Dataset excerpts

◆ ◆ ◆ ◆ ◆ ◆ ◆

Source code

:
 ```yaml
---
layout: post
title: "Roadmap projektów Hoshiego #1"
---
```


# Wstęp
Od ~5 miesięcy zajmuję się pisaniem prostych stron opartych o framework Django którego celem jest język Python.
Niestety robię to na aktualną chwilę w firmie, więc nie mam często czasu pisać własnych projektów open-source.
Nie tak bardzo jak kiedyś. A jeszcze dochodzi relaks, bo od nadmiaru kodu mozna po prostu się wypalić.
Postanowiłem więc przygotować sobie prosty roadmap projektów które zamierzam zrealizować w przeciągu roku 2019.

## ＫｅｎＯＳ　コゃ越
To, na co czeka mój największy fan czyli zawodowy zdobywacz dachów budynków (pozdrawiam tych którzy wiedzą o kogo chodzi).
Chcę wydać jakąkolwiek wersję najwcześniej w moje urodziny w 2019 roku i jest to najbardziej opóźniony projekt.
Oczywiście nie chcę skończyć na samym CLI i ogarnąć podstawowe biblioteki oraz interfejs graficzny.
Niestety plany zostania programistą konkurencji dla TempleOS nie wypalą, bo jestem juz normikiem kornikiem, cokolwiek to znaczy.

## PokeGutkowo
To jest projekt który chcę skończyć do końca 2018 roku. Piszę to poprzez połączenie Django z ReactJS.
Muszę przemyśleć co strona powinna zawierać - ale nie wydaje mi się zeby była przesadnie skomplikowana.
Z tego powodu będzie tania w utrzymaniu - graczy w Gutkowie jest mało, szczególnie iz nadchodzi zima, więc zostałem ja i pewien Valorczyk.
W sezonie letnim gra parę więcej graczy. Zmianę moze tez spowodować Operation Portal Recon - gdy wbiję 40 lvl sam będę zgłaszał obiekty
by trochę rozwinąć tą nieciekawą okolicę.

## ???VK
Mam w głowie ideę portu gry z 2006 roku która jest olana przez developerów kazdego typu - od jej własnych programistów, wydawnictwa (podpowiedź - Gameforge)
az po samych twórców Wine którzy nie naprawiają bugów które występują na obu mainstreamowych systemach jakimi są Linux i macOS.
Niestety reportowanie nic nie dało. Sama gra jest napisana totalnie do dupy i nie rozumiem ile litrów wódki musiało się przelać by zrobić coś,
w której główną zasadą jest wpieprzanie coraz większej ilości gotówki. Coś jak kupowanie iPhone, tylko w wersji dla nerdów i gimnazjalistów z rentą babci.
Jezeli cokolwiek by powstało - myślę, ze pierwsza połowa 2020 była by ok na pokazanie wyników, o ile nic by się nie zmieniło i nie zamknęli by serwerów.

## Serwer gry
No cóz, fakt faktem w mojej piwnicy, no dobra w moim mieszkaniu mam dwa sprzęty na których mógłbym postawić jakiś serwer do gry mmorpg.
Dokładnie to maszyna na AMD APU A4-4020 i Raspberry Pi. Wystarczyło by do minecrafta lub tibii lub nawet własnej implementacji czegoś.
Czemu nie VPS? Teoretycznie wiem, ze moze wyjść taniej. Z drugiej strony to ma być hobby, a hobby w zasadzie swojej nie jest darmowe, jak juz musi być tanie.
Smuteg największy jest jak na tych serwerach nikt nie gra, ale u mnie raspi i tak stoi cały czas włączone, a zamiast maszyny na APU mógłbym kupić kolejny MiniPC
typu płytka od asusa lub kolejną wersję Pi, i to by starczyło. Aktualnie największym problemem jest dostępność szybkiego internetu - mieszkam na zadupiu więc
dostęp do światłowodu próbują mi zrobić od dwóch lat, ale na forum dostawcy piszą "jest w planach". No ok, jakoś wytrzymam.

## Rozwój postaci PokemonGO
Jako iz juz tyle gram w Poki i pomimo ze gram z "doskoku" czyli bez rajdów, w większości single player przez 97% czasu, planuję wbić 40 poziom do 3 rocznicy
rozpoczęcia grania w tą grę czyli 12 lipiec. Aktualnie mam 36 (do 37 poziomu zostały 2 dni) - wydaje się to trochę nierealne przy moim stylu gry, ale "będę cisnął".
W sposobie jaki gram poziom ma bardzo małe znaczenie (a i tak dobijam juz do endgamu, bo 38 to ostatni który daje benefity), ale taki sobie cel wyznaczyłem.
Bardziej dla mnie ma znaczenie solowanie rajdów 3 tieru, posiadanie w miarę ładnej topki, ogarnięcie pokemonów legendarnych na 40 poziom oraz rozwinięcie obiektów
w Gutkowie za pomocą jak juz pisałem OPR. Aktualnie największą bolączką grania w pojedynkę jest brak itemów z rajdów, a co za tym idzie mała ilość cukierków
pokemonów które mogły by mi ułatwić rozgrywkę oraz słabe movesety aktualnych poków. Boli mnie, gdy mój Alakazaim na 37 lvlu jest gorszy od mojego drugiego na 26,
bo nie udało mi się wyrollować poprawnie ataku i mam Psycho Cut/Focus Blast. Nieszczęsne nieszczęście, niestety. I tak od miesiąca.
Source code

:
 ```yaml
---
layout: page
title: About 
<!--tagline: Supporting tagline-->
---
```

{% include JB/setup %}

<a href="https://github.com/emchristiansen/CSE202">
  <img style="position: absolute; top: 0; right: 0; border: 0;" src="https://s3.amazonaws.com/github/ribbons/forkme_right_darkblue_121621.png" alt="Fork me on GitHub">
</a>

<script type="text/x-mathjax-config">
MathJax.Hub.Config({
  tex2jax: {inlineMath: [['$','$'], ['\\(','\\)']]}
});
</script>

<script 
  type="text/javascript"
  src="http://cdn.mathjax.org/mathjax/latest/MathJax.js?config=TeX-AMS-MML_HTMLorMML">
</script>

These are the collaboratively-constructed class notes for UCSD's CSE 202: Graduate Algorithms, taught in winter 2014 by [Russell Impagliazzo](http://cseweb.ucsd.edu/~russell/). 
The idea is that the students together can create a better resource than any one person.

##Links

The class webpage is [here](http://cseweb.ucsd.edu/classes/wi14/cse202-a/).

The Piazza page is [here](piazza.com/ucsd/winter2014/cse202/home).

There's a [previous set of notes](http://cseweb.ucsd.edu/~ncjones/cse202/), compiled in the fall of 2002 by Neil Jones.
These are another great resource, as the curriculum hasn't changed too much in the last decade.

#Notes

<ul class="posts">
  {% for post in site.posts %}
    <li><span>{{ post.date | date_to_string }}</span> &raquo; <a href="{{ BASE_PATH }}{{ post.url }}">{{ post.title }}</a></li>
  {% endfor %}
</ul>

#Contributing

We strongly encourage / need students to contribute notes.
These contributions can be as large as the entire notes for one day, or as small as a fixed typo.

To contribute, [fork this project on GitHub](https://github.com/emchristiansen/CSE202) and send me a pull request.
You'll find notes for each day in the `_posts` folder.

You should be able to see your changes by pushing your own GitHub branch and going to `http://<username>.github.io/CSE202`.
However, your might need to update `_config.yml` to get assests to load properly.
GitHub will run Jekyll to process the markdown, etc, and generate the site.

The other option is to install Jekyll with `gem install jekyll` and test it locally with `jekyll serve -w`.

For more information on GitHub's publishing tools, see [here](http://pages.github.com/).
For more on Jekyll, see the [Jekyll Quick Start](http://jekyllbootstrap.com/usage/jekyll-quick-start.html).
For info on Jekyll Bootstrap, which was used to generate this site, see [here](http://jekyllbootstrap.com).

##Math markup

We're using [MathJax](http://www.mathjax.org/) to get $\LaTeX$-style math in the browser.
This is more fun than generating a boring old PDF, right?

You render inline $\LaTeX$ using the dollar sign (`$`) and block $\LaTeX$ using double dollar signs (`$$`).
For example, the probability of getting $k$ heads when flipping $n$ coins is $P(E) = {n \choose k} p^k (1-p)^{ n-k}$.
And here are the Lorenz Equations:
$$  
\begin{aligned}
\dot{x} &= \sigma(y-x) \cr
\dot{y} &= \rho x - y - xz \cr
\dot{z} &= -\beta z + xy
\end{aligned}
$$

◆ ◆ ◆ ◆ ◆ ◆ ◆

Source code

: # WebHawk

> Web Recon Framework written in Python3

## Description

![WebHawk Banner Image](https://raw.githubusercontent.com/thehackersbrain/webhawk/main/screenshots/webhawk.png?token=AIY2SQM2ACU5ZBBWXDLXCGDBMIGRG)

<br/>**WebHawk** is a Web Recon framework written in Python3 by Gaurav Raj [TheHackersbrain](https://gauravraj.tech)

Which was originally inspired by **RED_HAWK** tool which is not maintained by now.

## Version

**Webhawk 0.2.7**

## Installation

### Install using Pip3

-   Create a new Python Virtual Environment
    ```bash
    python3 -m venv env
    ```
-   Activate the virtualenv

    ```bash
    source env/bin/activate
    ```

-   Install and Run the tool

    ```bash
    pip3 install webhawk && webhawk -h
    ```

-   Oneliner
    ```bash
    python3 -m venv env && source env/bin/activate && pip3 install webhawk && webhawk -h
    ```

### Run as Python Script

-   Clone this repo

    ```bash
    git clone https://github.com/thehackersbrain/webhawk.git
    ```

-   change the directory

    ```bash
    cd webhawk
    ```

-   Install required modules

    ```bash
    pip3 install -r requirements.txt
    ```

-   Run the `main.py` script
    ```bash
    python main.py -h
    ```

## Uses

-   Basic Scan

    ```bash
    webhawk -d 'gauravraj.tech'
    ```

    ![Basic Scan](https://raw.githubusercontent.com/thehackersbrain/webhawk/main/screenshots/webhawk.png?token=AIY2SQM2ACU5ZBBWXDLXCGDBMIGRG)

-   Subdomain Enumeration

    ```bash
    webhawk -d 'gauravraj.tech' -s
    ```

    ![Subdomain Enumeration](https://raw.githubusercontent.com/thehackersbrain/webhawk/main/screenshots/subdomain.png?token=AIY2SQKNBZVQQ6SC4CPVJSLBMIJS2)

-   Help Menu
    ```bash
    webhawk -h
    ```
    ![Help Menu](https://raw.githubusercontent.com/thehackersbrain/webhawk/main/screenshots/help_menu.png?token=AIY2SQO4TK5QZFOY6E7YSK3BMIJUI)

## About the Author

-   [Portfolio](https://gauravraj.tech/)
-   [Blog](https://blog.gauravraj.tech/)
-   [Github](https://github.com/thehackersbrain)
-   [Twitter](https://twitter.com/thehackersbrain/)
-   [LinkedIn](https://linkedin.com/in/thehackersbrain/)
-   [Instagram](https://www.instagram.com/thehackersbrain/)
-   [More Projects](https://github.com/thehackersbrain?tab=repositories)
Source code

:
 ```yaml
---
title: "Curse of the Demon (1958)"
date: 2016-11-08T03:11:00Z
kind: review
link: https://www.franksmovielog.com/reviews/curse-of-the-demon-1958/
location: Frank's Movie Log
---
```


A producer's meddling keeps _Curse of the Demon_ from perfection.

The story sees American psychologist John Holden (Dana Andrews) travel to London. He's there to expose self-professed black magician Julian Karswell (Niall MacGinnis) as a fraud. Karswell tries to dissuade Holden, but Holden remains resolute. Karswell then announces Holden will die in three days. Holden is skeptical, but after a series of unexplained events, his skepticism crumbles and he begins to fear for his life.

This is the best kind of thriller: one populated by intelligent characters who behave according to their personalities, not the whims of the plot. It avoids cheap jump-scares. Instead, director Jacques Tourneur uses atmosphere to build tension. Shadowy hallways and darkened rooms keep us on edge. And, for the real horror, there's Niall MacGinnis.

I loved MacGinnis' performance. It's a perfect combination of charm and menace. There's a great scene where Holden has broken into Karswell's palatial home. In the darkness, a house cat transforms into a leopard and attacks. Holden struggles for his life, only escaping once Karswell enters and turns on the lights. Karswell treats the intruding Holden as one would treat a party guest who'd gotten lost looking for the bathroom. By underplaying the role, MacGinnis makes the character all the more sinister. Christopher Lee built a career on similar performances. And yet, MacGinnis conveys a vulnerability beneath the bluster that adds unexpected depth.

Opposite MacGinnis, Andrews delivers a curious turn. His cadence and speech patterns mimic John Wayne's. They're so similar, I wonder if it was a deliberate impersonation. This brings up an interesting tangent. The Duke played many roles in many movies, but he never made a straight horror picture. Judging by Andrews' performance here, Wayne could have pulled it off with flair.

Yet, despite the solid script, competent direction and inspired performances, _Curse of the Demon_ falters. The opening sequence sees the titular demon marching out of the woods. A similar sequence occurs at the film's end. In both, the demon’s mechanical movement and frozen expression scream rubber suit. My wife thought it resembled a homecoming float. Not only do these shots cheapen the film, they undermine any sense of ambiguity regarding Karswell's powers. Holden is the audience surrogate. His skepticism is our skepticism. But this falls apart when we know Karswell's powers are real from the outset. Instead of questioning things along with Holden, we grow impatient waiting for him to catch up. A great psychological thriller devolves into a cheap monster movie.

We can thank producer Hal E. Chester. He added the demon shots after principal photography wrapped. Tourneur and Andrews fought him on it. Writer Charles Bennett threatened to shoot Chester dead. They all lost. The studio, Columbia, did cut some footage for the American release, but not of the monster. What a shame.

◆ ◆ ◆ ◆ ◆ ◆ ◆

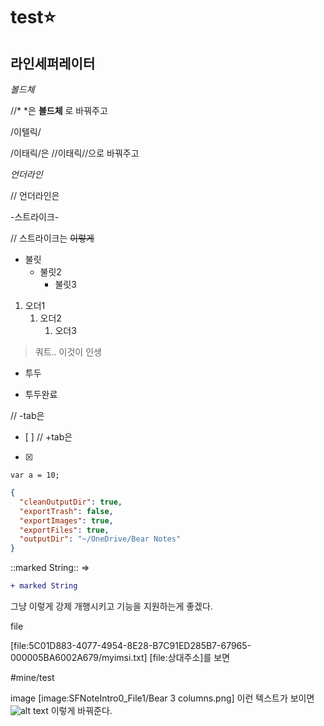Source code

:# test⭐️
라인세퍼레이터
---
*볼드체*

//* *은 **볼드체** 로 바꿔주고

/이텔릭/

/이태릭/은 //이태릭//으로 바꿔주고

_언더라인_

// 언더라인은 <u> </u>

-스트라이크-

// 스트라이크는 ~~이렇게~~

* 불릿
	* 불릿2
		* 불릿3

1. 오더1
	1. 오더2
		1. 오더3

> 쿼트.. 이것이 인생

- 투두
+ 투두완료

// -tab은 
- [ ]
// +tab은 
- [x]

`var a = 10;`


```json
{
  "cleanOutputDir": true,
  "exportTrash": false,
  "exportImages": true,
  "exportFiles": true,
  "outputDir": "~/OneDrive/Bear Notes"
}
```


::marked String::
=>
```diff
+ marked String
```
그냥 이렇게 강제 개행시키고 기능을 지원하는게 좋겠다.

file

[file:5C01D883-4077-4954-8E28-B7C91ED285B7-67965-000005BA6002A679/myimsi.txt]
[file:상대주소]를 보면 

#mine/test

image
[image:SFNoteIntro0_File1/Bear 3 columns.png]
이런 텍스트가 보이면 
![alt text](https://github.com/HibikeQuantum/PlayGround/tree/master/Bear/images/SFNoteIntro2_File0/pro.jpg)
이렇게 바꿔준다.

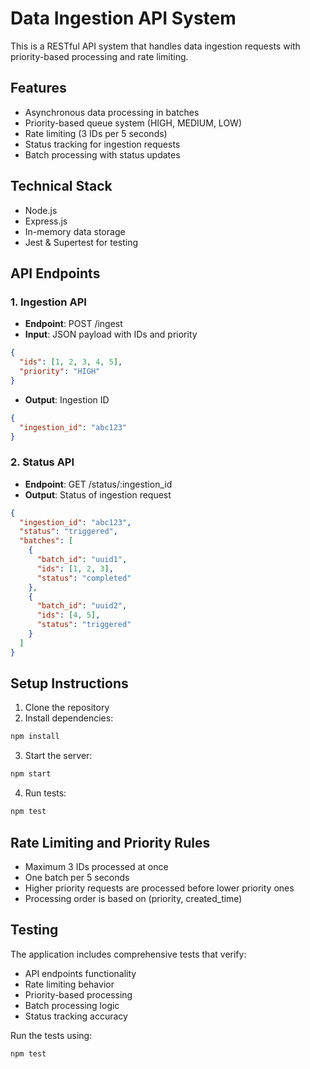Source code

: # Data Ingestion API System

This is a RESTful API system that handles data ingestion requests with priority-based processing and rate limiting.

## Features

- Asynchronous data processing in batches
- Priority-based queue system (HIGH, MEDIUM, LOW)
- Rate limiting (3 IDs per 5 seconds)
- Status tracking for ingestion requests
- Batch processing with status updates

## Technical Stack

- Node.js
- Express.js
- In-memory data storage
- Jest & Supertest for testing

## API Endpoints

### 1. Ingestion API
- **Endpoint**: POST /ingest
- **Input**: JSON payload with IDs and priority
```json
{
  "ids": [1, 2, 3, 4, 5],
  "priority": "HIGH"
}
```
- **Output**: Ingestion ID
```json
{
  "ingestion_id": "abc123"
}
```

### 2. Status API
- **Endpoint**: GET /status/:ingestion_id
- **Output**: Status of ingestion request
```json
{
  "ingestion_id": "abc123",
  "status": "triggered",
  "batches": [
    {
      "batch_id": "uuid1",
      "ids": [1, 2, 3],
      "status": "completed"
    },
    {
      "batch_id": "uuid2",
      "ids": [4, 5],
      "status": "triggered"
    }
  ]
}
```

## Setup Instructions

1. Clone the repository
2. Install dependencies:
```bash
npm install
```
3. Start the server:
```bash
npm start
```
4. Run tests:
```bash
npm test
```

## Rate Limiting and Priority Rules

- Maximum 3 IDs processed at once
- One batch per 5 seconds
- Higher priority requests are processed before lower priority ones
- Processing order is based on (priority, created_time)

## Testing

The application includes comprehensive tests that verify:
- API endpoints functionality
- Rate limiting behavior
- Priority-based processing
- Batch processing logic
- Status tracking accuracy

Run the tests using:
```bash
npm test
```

◆ ◆ ◆ ◆ ◆ ◆ ◆

= ASSIGNMENT =
Make a copy of each line in the records that has the word "Bear".

= REPLY TO THE TASK =
  "outputDir": "~/OneDrive/Bear Notes"
[image:SFNoteIntro0_File1/Bear 3 columns.png]
![alt text](https://github.com/HibikeQuantum/PlayGround/tree/master/Bear/images/SFNoteIntro2_File0/pro.jpg)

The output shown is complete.